● Problem requirements
In the data below, find each line that contains the word "aviseringsvillkor" and copy it.

Top of Exercise data

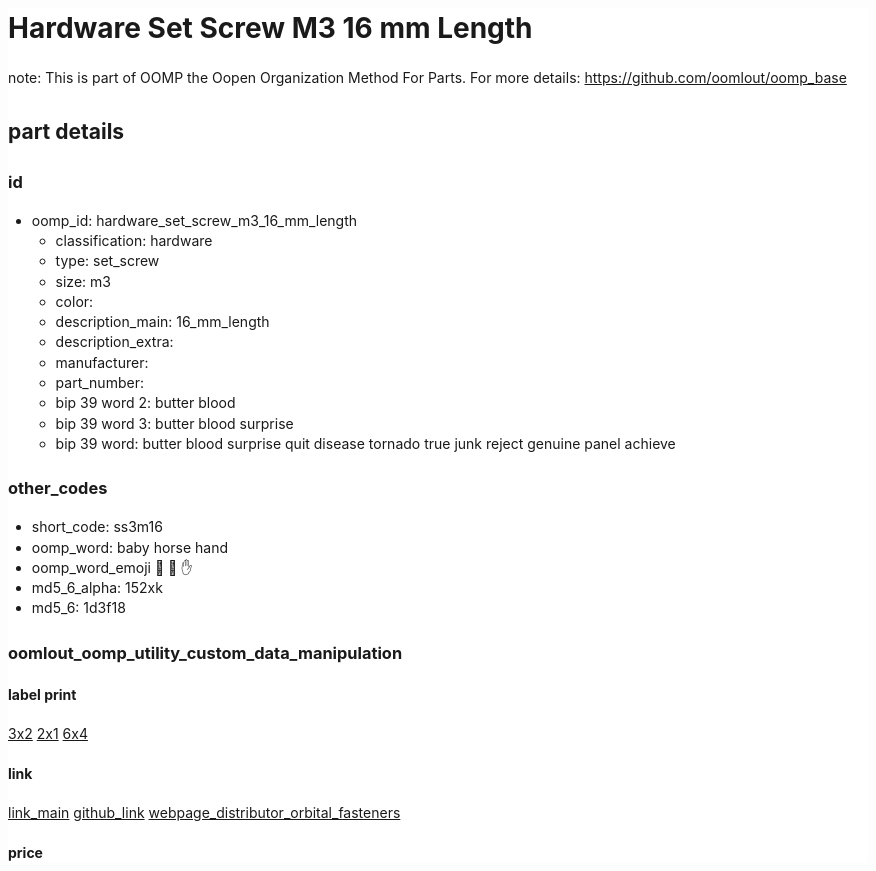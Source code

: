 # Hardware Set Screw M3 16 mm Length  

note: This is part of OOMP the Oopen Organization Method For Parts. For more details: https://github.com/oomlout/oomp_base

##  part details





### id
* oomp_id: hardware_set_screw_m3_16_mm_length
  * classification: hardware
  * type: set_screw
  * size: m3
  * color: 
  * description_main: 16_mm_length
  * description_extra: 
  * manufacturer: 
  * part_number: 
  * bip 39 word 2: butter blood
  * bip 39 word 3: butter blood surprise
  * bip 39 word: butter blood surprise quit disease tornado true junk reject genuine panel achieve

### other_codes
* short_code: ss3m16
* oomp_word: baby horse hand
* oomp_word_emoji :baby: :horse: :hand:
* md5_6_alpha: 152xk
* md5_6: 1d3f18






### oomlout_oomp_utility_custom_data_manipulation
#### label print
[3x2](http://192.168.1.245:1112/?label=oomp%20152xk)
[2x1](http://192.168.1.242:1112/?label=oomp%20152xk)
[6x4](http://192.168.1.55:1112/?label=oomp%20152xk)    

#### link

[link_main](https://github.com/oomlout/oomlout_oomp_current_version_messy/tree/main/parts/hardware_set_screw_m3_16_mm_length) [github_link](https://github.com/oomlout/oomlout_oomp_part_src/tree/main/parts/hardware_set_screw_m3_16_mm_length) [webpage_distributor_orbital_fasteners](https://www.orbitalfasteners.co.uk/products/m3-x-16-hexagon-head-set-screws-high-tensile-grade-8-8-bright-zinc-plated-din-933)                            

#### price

Bottom of Exercise data
Top of Exercise data

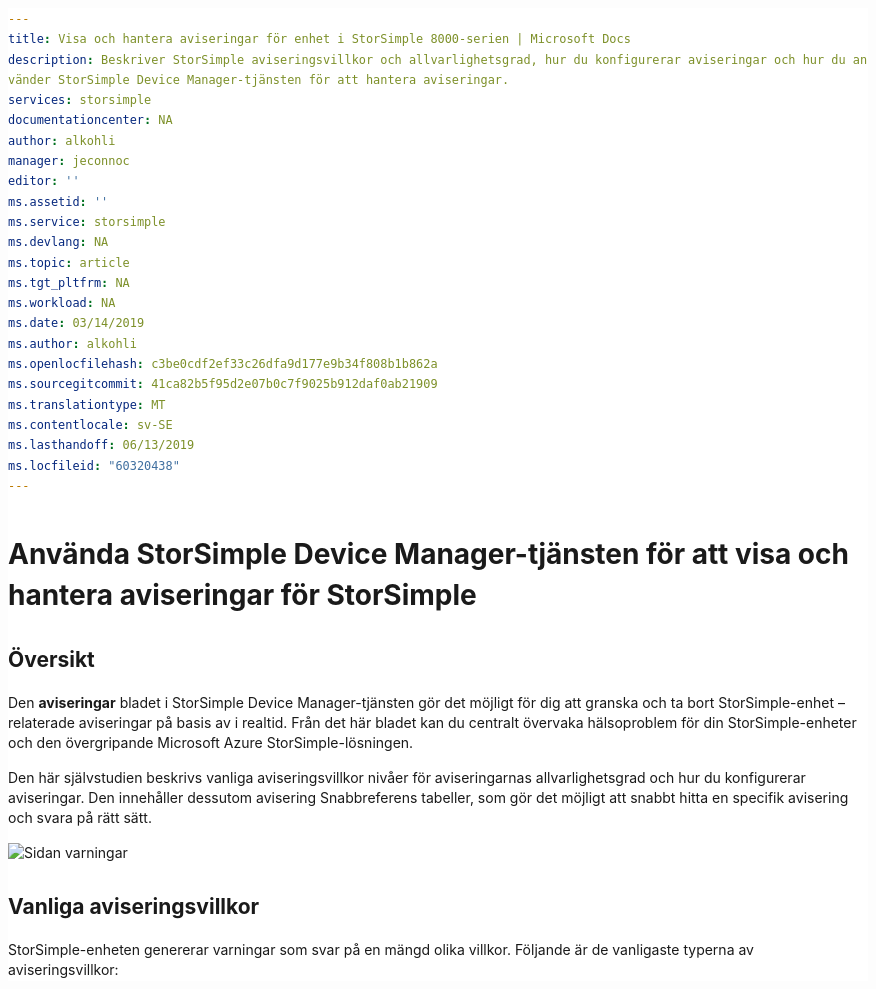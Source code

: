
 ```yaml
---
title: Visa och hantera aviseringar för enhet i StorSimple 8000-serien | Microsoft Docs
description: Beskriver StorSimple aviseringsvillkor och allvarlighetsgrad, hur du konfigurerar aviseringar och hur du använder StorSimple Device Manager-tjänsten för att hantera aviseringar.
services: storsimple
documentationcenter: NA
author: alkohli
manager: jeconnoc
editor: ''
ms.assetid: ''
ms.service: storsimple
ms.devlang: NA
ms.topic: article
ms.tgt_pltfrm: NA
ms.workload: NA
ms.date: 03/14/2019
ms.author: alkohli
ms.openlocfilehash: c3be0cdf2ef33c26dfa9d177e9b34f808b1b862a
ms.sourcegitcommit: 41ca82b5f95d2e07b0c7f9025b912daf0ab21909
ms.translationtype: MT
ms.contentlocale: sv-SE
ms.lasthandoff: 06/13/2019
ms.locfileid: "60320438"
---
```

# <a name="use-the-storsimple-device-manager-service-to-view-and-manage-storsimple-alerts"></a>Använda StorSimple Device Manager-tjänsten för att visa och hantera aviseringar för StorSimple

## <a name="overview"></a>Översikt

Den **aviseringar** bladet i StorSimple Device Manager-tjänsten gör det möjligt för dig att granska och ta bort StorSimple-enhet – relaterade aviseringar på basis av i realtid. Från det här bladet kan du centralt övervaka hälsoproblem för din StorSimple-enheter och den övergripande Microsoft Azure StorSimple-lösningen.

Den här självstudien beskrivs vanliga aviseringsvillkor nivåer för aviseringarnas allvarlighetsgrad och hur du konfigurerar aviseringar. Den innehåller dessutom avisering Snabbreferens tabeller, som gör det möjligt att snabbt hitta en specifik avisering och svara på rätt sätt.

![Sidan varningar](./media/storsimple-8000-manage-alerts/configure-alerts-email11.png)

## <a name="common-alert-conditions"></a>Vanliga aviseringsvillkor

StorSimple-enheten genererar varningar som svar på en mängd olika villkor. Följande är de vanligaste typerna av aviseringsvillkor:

Bottom of Exercise data

● Output below
description: Beskriver StorSimple aviseringsvillkor och allvarlighetsgrad, hur du konfigurerar aviseringar och hur du använder StorSimple Device Manager-tjänsten för att hantera aviseringar.
Den här självstudien beskrivs vanliga aviseringsvillkor nivåer för aviseringarnas allvarlighetsgrad och hur du konfigurerar aviseringar. Den innehåller dessutom avisering Snabbreferens tabeller, som gör det möjligt att snabbt hitta en specifik avisering och svara på rätt sätt.
## <a name="common-alert-conditions"></a>Vanliga aviseringsvillkor
StorSimple-enheten genererar varningar som svar på en mängd olika villkor. Följande är de vanligaste typerna av aviseringsvillkor:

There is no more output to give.